## TASK DETAILS
Leave out the pictures, then output the lines of the records below from the first through the one containing "The success of".

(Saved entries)
◆ ◆ ◆ ◆

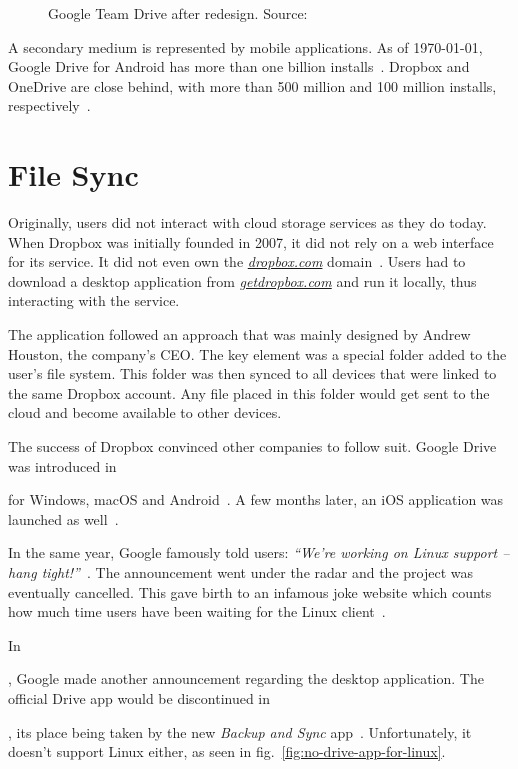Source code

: \begin{figure}[bpt]
\caption{Google Team Drive after redesign. Source:~\cite{google_drive_ui_updates}}
\label{fig:drive-after}
\centering
{}
\end{figure}


A secondary medium is represented by mobile applications. As of \monthyeardate\today, Google Drive for Android has more than one billion installs~\cite{google_drive_android_app}. Dropbox and OneDrive are close behind, with more than 500 million and 100 million installs, respectively~\cite{dropbox_android_app,one_drive_android_app}.

\section{File Sync}

Originally, users did not interact with cloud storage services as they do today. When Dropbox was initially founded in 2007, it did not rely on a web interface for its service. It did not even own the \emph{\url{dropbox.com}} domain~\cite{dropbox_acquires_dropbox_dot_com}. Users had to download a desktop application from \emph{\url{getdropbox.com}} and run it locally, thus interacting with the service.

The application followed an approach that was mainly designed by Andrew Houston, the company's CEO. The key element was a special folder added to the user's file system. This folder was then synced to all devices that were linked to the same Dropbox account. Any file placed in this folder would get sent to the cloud and become available to other devices.

The success of Dropbox convinced other companies to follow suit. Google Drive was introduced in \date{April 2012} for Windows, macOS and Android~\cite{introducing_google_drive}. A few months later, an iOS application was launched as well~\cite{hands_on_with_the_google_drive_for_ios_app}.

In the same year, Google famously told users: \emph{``We're working on Linux support -- hang tight!''}~\cite{google_drive_for_linux_is_on_the_way}. The announcement went under the radar and the project was eventually cancelled. This gave birth to an infamous joke website which counts how much time users have been waiting for the Linux client~\cite{how_long_since_google_said_hang_tight}.

In \date{September 2017}, Google made another announcement regarding the desktop application. The official Drive app would be discontinued in \date{March 2018}, its place being taken by the new \emph{Backup and Sync} app~\cite{introducing_backup_and_sync,google_drive_is_being_replaced_by_backup_and_sync}. Unfortunately, it doesn't support Linux either, as seen in fig.~\ref{fig:no-drive-app-for-linux}.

◆ ◆ ◆ ◆

## YOUR SOLUTION
Source code

: \begin{figure}[bpt]
\caption{Google Team Drive after redesign. Source:~\cite{google_drive_ui_updates}}
\label{fig:drive-after}
\centering
{}
\end{figure}


A secondary medium is represented by mobile applications. As of \monthyeardate\today, Google Drive for Android has more than one billion installs~\cite{google_drive_android_app}. Dropbox and OneDrive are close behind, with more than 500 million and 100 million installs, respectively~\cite{dropbox_android_app,one_drive_android_app}.

\section{File Sync}

Originally, users did not interact with cloud storage services as they do today. When Dropbox was initially founded in 2007, it did not rely on a web interface for its service. It did not even own the \emph{\url{dropbox.com}} domain~\cite{dropbox_acquires_dropbox_dot_com}. Users had to download a desktop application from \emph{\url{getdropbox.com}} and run it locally, thus interacting with the service.

The application followed an approach that was mainly designed by Andrew Houston, the company's CEO. The key element was a special folder added to the user's file system. This folder was then synced to all devices that were linked to the same Dropbox account. Any file placed in this folder would get sent to the cloud and become available to other devices.

The success of Dropbox convinced other companies to follow suit. Google Drive was introduced in \date{April 2012} for Windows, macOS and Android~\cite{introducing_google_drive}. A few months later, an iOS application was launched as well~\cite{hands_on_with_the_google_drive_for_ios_app}.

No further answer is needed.